> WHAT THE TASK REQUIRES
Check each line of the entries below for the word "logic" and state only how many lines have it.

> SOURCE RECORDS
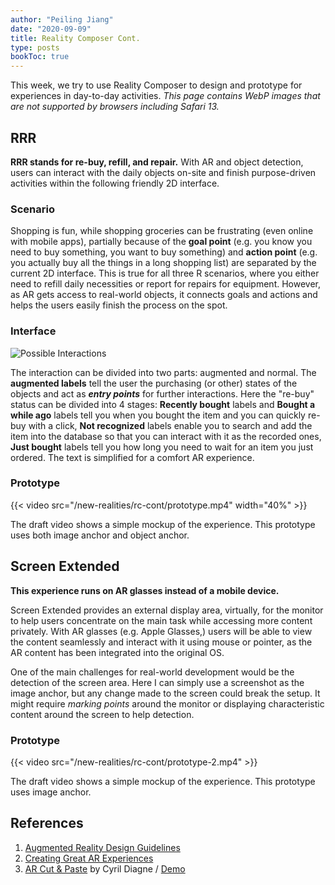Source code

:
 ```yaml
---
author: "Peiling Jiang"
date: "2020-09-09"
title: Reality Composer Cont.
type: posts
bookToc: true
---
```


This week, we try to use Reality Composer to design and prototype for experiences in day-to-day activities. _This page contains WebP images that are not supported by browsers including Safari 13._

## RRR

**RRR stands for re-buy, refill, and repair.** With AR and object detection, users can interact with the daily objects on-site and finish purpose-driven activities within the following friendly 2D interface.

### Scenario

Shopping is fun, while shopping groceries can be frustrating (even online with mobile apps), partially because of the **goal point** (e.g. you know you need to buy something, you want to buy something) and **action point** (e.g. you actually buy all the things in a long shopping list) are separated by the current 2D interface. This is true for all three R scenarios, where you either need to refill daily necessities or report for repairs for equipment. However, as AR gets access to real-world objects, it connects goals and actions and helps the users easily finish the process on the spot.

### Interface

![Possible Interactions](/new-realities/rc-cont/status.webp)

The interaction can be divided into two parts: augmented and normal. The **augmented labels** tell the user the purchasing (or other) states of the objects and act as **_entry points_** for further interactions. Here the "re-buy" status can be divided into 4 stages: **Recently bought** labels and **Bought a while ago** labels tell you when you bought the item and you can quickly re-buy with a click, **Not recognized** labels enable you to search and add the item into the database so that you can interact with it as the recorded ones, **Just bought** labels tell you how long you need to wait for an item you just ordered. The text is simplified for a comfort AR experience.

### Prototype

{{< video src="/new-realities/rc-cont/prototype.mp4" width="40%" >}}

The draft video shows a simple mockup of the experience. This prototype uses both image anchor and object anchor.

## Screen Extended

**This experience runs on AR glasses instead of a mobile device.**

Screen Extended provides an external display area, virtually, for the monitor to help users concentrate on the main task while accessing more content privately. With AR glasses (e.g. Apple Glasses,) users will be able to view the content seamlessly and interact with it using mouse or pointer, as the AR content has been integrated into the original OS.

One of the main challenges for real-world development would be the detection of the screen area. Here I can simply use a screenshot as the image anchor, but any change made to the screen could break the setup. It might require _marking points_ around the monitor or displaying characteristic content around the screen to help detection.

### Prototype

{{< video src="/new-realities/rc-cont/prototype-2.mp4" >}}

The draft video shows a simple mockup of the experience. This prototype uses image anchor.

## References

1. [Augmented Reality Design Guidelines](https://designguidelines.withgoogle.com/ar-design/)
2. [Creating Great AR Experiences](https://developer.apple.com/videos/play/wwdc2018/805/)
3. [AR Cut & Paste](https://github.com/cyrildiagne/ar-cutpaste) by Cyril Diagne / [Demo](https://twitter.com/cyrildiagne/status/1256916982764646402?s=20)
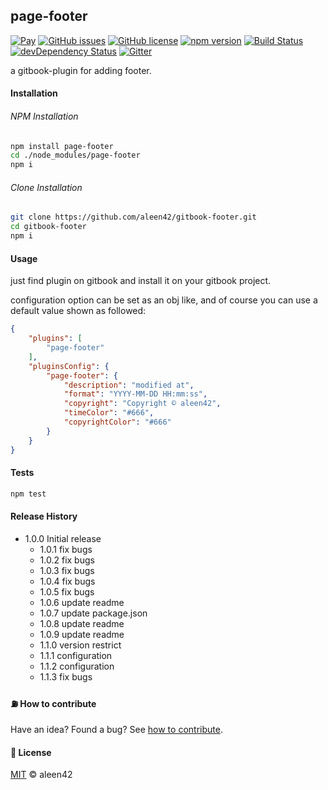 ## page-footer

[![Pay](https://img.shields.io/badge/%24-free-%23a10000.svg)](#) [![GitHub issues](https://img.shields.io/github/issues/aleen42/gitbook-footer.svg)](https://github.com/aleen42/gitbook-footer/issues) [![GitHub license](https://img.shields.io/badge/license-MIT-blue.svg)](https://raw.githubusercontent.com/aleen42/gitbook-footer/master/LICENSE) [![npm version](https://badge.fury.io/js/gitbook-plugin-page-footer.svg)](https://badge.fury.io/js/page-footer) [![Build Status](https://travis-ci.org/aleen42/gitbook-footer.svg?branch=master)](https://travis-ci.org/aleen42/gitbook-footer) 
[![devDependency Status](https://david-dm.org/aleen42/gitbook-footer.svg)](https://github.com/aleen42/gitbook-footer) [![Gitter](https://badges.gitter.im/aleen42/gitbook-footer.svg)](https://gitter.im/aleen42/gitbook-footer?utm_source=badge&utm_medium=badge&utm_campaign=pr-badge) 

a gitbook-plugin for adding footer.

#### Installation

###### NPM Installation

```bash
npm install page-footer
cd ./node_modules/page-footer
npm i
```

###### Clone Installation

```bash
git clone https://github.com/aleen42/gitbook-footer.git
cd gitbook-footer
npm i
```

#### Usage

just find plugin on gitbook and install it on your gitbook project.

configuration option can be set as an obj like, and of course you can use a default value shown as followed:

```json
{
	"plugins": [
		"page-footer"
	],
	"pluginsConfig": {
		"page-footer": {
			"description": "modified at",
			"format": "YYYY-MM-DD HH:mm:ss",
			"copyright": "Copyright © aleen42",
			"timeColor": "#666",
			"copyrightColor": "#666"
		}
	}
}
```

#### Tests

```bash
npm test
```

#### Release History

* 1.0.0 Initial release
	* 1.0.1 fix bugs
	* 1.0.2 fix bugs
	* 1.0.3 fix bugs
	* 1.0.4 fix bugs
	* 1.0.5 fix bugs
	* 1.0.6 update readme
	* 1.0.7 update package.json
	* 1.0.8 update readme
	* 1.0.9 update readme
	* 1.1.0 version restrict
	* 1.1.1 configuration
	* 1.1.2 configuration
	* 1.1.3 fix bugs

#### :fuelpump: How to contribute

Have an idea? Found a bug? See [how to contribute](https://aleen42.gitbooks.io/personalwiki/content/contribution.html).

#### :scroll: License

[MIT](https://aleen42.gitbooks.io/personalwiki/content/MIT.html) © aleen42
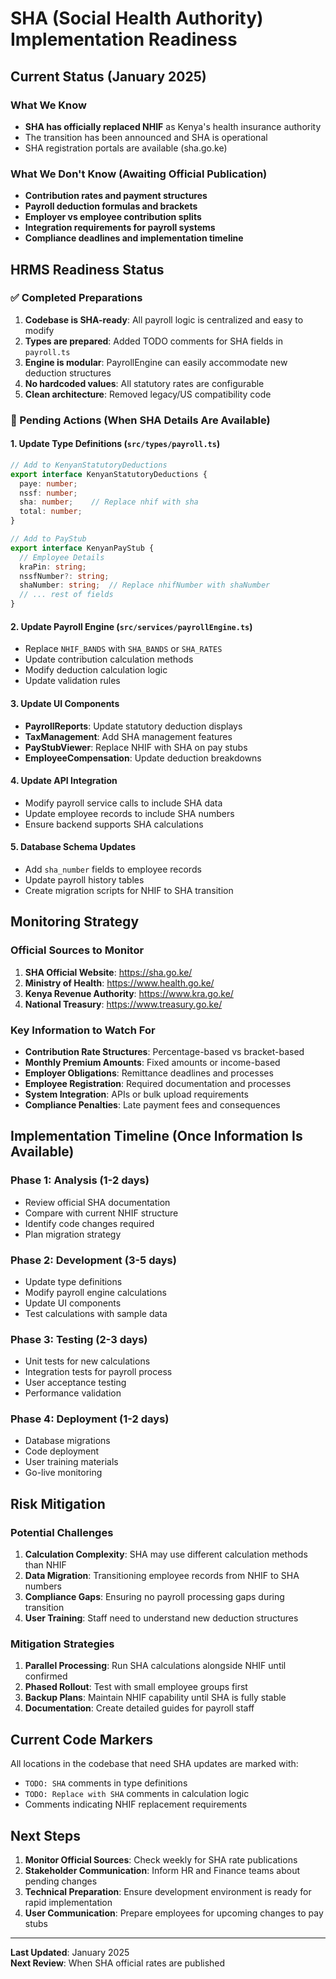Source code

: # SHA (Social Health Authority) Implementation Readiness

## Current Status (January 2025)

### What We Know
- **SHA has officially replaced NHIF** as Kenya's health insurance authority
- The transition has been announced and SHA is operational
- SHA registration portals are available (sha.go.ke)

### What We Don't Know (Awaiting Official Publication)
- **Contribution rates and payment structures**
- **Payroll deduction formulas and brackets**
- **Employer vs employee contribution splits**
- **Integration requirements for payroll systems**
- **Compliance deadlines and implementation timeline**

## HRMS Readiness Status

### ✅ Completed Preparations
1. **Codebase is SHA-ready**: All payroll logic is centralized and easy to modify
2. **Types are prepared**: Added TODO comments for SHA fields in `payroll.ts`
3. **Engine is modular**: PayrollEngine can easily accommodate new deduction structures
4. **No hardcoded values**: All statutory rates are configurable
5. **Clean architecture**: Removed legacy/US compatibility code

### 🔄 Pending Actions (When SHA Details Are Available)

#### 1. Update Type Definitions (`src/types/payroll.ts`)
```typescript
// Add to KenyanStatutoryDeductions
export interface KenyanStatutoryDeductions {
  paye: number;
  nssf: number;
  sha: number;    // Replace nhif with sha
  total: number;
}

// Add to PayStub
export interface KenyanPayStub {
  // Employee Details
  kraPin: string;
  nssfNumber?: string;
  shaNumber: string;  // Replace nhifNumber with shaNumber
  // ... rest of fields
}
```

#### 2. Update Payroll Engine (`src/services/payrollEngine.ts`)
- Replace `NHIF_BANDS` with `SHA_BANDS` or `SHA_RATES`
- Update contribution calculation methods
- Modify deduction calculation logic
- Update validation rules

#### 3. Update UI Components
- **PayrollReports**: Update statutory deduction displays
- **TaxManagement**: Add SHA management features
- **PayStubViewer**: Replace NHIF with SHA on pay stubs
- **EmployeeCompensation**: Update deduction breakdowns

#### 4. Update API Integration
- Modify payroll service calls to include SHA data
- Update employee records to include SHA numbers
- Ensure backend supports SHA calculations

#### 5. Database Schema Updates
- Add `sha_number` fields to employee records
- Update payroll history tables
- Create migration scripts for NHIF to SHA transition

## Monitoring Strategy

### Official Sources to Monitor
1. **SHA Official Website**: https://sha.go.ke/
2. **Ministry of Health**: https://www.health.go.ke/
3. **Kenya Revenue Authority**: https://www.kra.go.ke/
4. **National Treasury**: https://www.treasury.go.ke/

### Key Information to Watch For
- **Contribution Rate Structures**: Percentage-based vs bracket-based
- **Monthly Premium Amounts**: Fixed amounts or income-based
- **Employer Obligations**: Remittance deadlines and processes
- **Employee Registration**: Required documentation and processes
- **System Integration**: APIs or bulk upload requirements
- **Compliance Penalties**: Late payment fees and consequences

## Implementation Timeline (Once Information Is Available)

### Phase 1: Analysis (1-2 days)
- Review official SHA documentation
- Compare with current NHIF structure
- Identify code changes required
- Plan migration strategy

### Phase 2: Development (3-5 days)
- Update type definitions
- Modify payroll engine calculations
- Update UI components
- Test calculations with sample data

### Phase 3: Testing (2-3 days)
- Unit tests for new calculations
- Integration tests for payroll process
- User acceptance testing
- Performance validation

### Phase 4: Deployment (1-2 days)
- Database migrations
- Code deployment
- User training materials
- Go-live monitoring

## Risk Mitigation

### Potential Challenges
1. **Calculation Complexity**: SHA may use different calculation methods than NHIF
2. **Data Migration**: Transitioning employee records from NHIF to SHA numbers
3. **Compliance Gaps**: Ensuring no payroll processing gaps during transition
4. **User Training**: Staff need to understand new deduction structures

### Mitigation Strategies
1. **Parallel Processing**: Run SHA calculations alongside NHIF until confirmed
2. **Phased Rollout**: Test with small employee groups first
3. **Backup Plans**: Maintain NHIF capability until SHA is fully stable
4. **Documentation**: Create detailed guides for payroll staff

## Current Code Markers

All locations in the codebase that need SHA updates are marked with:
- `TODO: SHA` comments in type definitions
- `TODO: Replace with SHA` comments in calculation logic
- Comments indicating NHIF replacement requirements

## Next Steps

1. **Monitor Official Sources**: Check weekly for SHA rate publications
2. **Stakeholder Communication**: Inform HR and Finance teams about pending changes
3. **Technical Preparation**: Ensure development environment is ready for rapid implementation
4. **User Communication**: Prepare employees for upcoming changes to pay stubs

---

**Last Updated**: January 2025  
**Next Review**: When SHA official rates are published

---

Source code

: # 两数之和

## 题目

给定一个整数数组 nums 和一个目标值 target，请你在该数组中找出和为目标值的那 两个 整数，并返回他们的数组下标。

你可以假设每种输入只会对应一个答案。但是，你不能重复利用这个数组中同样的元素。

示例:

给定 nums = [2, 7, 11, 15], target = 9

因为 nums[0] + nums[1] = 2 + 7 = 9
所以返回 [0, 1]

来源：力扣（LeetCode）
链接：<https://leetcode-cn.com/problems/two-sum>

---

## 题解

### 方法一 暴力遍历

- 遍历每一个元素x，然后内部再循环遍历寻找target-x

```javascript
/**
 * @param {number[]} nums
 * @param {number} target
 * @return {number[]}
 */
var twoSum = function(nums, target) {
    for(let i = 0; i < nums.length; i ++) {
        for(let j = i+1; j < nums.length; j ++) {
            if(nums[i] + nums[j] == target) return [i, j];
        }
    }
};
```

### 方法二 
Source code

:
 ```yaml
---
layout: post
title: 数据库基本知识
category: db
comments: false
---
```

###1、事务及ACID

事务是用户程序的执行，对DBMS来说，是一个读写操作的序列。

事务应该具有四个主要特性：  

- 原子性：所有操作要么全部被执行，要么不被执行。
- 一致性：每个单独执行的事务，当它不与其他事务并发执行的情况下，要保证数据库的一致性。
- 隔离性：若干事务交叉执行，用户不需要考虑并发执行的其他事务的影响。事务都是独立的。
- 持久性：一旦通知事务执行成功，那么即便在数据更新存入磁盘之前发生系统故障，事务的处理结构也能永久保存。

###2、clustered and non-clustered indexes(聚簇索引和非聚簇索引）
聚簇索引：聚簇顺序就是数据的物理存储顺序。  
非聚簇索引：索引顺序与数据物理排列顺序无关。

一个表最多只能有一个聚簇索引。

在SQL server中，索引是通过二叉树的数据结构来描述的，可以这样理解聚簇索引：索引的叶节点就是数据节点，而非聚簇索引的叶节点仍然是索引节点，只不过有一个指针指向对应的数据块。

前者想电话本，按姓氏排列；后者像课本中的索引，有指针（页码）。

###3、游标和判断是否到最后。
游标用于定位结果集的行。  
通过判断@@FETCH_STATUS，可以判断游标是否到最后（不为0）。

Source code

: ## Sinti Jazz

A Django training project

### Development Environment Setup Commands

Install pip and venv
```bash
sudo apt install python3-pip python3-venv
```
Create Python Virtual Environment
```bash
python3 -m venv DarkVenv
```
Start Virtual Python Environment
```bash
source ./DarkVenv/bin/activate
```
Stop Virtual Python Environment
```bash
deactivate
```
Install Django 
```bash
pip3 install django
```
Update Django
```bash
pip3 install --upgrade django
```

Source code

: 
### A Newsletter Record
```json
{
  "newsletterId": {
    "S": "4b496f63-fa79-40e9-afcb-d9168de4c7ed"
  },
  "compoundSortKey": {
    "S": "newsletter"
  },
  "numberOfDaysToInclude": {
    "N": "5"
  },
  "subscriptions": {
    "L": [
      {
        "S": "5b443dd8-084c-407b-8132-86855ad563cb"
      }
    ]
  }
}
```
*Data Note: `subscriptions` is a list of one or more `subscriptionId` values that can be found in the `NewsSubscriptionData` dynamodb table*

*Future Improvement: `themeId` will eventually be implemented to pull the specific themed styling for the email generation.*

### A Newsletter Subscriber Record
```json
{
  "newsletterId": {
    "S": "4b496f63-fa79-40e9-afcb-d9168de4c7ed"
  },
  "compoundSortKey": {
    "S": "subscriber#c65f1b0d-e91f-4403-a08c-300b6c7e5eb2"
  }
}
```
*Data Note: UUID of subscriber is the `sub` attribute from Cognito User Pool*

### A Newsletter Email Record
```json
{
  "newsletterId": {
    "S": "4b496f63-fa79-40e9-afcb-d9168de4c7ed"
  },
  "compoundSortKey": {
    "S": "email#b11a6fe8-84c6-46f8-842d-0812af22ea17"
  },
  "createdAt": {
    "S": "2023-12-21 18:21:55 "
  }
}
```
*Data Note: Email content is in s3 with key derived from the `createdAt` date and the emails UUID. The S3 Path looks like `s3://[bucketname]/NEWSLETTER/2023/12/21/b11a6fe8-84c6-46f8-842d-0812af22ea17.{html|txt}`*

> ANSWER TO THIS PROBLEM
3